From the records below, print exactly the lines starting at the one containing "As you make" and ending at the one containing "[\[Back to steps\]](../README.md#steps)", ends included, and nothing else.
==*==
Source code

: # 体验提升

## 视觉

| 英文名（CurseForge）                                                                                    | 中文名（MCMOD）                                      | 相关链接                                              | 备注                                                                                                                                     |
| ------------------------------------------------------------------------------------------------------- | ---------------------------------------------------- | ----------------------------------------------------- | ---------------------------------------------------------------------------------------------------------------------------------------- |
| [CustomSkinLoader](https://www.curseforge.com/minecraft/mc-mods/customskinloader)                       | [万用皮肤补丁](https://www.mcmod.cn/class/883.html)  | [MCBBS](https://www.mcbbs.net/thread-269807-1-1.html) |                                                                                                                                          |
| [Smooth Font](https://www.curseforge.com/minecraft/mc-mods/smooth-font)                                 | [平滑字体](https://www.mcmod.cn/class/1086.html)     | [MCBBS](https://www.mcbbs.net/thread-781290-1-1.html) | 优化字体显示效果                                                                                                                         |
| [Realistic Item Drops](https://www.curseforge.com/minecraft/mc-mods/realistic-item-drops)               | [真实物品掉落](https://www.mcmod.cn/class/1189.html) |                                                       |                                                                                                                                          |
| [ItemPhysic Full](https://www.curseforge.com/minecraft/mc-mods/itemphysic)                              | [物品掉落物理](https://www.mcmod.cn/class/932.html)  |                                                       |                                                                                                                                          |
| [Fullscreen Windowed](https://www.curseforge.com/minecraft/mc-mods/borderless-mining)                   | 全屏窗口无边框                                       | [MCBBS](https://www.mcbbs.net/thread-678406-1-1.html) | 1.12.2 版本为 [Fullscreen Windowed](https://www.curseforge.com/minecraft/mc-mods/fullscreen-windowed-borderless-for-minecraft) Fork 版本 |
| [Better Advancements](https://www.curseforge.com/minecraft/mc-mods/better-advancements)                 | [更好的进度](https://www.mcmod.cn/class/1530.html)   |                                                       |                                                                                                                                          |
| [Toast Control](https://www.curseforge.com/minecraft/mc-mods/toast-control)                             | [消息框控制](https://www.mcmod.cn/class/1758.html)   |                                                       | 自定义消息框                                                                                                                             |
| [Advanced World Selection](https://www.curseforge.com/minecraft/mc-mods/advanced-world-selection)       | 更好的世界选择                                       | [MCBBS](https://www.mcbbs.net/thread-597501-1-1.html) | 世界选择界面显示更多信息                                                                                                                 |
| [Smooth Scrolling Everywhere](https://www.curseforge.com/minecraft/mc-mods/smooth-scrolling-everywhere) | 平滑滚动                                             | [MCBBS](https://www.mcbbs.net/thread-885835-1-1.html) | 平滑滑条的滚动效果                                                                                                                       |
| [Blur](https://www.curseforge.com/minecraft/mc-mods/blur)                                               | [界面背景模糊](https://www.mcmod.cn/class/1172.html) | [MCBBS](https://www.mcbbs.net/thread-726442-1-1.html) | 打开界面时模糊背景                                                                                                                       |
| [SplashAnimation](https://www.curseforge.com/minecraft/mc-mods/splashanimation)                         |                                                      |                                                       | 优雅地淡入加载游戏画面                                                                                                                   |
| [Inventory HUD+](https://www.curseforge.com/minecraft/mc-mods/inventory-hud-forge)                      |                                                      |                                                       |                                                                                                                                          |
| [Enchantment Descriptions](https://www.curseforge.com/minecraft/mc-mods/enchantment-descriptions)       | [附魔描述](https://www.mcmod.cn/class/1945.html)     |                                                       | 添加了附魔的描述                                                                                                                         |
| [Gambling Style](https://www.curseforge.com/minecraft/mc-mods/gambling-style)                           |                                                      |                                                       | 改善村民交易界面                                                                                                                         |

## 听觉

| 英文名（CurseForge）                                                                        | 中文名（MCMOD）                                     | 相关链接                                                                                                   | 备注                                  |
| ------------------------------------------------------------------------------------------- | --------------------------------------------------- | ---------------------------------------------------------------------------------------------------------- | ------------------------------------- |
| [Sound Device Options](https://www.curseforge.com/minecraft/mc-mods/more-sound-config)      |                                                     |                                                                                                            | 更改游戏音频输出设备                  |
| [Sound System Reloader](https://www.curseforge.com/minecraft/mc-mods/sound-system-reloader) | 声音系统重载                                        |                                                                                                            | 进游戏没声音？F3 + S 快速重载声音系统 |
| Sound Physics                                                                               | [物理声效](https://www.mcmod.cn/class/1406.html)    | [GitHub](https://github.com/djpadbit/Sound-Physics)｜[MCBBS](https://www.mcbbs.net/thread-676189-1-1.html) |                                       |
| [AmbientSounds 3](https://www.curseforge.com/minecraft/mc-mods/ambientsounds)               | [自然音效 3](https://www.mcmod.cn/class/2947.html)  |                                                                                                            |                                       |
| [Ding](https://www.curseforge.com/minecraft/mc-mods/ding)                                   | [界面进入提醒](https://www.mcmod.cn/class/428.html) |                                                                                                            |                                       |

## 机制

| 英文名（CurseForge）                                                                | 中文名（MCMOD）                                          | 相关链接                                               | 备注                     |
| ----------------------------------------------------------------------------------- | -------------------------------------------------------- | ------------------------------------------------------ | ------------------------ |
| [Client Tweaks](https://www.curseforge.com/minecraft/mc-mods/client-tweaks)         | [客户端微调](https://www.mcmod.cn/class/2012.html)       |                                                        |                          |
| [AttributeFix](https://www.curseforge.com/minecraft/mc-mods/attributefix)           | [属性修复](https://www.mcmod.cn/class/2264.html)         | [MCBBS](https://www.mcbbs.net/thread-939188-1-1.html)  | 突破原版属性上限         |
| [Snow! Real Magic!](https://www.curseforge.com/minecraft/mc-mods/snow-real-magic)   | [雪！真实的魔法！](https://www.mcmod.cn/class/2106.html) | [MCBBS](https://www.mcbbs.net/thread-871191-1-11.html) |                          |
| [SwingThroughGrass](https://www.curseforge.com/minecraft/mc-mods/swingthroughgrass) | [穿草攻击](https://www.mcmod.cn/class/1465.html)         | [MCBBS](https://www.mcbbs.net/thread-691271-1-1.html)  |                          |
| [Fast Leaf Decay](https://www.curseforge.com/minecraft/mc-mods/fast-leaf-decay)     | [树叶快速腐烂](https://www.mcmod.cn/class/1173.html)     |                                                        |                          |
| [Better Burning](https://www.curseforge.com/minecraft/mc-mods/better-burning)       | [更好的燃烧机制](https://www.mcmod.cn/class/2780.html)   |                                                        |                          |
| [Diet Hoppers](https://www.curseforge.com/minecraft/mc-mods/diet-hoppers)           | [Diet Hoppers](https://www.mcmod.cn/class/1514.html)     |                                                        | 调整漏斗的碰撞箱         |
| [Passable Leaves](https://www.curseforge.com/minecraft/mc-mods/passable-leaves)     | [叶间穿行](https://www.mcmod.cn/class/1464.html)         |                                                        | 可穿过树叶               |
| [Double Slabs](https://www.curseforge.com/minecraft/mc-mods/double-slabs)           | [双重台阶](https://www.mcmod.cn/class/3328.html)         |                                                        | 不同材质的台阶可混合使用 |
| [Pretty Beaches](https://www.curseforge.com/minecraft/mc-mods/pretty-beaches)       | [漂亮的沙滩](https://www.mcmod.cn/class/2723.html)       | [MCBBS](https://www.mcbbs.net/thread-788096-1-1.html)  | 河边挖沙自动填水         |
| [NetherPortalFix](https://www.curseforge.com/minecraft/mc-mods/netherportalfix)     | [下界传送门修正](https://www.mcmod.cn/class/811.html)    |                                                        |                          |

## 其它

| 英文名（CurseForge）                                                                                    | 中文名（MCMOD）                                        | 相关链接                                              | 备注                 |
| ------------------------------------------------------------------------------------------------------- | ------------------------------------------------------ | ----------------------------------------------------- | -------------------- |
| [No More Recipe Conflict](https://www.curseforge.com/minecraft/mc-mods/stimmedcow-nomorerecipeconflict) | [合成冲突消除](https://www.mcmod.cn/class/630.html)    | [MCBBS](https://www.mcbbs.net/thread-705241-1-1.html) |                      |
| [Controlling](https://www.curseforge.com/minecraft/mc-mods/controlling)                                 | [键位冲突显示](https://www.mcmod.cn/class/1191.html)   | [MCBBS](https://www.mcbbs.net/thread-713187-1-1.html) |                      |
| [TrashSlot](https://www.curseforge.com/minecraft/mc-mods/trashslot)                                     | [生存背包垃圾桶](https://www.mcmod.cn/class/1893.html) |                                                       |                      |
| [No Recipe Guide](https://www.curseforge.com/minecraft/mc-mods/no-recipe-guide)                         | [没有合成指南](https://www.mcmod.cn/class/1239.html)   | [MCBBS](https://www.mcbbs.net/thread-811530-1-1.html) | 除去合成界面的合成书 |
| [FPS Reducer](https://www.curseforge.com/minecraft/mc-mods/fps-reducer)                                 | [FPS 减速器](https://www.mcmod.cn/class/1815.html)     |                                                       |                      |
==*==
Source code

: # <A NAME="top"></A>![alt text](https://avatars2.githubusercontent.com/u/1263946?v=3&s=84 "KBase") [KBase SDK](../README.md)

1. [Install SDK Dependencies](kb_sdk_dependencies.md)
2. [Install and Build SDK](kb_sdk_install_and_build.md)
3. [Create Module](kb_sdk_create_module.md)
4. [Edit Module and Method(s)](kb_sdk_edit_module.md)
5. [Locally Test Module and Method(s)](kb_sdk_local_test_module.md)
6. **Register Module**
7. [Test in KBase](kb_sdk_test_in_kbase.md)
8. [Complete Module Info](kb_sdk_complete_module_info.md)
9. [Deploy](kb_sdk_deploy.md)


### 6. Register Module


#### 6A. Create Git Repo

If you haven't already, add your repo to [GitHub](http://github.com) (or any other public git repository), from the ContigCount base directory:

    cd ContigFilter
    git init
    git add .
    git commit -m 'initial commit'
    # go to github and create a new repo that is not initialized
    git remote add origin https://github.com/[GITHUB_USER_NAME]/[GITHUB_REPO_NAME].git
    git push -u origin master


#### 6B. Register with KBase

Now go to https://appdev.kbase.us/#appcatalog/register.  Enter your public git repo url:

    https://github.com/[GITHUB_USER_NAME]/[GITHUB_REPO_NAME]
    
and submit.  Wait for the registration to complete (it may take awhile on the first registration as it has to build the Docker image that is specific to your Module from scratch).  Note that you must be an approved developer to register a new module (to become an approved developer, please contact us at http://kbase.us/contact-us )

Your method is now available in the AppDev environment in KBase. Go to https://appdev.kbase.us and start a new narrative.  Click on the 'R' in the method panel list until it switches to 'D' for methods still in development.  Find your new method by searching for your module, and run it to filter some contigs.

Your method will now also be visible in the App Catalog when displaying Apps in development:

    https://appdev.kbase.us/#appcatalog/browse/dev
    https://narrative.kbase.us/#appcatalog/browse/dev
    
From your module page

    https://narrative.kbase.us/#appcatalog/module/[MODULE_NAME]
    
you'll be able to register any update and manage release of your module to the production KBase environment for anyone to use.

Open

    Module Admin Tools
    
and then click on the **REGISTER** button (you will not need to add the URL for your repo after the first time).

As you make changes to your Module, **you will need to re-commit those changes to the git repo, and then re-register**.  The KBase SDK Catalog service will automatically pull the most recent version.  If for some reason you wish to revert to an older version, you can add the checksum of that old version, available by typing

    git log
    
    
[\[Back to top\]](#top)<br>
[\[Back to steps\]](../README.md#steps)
==*==
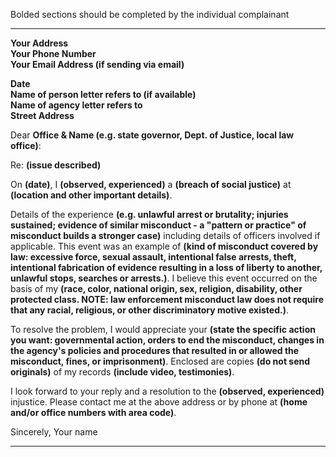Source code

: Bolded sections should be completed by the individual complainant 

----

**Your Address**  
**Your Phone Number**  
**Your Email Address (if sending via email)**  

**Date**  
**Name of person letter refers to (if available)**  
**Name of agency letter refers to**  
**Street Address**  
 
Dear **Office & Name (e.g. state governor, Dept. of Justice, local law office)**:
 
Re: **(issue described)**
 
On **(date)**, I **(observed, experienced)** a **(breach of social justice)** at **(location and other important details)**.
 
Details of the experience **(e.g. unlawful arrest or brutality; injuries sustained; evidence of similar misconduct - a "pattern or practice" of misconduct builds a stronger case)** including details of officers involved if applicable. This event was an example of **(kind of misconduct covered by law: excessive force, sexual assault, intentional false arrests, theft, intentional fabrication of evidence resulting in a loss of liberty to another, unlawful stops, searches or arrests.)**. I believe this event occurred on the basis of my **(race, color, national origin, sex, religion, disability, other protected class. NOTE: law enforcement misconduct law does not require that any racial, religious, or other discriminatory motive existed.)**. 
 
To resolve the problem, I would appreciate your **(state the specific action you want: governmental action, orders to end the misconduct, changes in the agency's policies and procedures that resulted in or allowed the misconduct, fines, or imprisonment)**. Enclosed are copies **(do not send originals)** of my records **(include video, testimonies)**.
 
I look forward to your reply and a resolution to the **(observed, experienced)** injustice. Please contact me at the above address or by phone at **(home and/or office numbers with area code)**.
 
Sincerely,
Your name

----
==*==
(Response area):
As you make changes to your Module, **you will need to re-commit those changes to the git repo, and then re-register**.  The KBase SDK Catalog service will automatically pull the most recent version.  If for some reason you wish to revert to an older version, you can add the checksum of that old version, available by typing

    git log
    
    
[\[Back to top\]](#top)<br>
[\[Back to steps\]](../README.md#steps)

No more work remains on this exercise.